Perbanyakan pohon plus menjadi material-material tanaman sebagai bahan pembangun Clonal test merupakan proses pemuliaan yang paling sering menjadi masalah.  Untuk membangun clonal test diperlukan material tanaman yang seragam dari semua pohon plus. Seragam artinya sama dalam ukuran, umur bibit, dan jumlah yang tersedia . Untuk membangun clonal test diperlukan jumlah bibit yang mencukupi sesuai dengan desain percobaan clonal test yang diharapkan. Umumnya desain percobaan adalah Rancangan Acak Lengkap Berblok (Randomized Completely Block Design-RCBD) dengan jumlah replikasi 6 ulangan dan tree plot (tanaman uji) per replikasi paling tidak 12 pohon (dalam bentuk plot persegi 3 x 4 tanaman).  Untuk itu paling tidak diperlukan 12 tanaman x 6 replikasi = 72 ramet (bibit) dari masing-masing pohon plus untuk membangun 1 lokasi Clonal Test.  Untuk mendapatkan 72 bibit yang seragam umur dan ukurannya dari satu pohon plus adalah kegiatan yang membutuhkan teknik perkembangbiakan vegetatif yang khusus dan spesifik padahal kita akan membangun clonal test multilokasi sesuai dengan klassifikasi lahan (site) yang ada seperti halnya membangun Progeny Test Multilokasi. Metode yang paling umum dilaksanakan adalah dengan cara mengambil sprout (trubusan) dari pohon plus dan mengembangkannya dengan teknik stek (rooted cutting). Permasalahannya adalah bagaimana mendapatkan sprout (trubusan) dari pohon plus?  Ada 2 langkah yang ditempuh  yaitu penebangan pohon plus dengan resiko kita kehilangan pohon plus (destructive) dan teknik lain adalah dengan melukai batang pohon plus (girdling) untuk menumbuhkan sprout (turbusan) dari batang.
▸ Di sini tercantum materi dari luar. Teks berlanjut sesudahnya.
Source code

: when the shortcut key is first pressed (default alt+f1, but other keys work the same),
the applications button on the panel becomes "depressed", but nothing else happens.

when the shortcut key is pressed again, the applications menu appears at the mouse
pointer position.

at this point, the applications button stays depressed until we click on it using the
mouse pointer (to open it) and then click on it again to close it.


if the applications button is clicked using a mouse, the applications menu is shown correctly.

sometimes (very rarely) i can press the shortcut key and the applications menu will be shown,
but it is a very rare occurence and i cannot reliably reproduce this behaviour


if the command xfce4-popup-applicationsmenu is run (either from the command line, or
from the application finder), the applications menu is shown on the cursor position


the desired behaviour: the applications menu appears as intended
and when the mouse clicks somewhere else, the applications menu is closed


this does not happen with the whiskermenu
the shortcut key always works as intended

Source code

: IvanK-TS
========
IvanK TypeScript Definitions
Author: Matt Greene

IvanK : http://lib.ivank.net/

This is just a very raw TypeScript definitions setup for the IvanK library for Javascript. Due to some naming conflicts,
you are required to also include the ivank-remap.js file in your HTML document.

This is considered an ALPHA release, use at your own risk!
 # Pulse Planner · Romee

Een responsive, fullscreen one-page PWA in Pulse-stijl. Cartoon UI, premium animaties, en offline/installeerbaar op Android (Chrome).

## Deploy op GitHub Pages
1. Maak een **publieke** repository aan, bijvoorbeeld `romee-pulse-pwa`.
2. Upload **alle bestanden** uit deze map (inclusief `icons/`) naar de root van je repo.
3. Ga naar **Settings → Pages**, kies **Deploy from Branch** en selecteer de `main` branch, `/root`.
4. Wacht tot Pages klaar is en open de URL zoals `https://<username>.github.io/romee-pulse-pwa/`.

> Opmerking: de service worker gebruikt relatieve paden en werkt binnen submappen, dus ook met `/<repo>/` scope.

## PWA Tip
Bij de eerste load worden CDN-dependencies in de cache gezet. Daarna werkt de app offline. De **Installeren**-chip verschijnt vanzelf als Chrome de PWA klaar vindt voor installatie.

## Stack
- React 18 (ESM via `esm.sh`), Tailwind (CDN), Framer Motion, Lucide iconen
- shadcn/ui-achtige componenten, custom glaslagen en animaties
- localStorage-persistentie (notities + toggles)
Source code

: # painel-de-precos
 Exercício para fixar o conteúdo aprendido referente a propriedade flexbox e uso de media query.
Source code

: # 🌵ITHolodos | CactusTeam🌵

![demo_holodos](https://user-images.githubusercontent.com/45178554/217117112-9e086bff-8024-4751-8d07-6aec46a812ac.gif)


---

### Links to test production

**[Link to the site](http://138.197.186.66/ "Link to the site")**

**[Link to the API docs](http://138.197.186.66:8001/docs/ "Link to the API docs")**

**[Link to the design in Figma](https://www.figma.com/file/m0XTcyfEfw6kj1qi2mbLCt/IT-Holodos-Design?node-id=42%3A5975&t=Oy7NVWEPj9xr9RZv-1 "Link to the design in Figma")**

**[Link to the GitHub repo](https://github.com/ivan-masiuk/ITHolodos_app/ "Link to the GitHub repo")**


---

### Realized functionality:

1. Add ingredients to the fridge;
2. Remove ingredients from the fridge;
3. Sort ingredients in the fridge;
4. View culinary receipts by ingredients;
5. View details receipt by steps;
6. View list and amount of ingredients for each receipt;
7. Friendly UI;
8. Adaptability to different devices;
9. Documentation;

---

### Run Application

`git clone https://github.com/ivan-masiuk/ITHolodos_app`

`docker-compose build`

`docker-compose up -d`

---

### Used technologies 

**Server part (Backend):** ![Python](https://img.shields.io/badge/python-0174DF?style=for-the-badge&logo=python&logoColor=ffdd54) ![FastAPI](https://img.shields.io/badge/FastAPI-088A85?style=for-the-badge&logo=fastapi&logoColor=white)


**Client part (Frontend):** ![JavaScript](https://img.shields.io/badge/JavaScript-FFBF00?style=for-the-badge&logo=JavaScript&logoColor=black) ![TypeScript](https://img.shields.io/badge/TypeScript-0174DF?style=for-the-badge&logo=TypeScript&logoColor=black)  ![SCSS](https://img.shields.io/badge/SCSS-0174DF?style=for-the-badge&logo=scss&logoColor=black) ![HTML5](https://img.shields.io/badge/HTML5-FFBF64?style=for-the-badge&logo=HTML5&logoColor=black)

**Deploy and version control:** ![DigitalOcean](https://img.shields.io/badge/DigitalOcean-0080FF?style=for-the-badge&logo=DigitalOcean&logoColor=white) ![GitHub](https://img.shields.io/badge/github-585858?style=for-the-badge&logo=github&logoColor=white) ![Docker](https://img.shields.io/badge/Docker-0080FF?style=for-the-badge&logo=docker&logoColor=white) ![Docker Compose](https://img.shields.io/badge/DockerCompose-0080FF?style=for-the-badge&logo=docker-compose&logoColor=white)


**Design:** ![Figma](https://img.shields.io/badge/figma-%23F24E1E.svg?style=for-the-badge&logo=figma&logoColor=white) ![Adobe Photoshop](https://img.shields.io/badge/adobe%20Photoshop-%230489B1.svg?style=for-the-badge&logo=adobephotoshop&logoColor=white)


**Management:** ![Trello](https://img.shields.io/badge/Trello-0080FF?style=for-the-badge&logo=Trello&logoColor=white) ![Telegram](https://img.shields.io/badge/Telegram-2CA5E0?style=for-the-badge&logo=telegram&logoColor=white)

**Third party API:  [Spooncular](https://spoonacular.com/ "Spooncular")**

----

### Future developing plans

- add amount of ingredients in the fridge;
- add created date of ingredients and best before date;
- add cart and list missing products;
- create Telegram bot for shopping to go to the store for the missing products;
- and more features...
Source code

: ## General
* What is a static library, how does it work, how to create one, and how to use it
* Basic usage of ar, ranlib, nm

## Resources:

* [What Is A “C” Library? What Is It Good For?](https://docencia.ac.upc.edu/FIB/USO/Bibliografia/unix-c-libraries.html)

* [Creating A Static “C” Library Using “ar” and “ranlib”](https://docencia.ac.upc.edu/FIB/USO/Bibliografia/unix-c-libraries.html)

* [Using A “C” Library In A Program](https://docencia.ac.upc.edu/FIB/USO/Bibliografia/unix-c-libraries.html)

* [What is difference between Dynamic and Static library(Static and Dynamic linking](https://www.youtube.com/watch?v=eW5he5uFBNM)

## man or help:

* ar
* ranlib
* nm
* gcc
Foto 1 : Sprout Eucalyptus setelah penebangan pohon (sumber : http://komaza.org/blog/?p=945)

 
Foto 2: Sprout (trubusan) Eucalyptus tumbuh setelah penebangan pohon (sumber foto: http://www.millstreamgardens.co.nz/blog



Foto 3: Sprout (trubusan) Eucalyptus dapat dipanen dan dijadikan material stek (rooted cutting)  seperti di Afrika Selatan ( sumber foto : http://www.forestry.co.za)

Foto 4: Pembuatan material stek (rooted cutting) memerlukan infrastruktur seperti  green house yang dilengkapi dengan pengatur kelembaban (misting) , suhu dan cahaya agar stek dapat tumbuh (sumber foto: http://www.forestryimages.org)

Foto 5: Girdling pohon untuk mendapatkan trubusan biasanya dilakukan dengan mengupas kulit kayu dan menunggu trubusan muncul dari bagian bawah kupasan (Sumber foto : http://www.wikipedia.org/)

Foto 6: Harus hati-hati melakukan girdling pohon plus, karena kemungkinan jika pengupasan kulit terlalu besar dan melingkari batang maka pohon plus akan mati (sumber foto : http://www.ca.uky.edu)

Foto 7: Bagaimanapun sulitnya trubusan (sprout) harus tetap diusahakan tumbuh dari pohon plus karena tanpa trubusan ini maka program clonal forestry tidak akan berlangsung (sumber foto : www.git-forestry.com)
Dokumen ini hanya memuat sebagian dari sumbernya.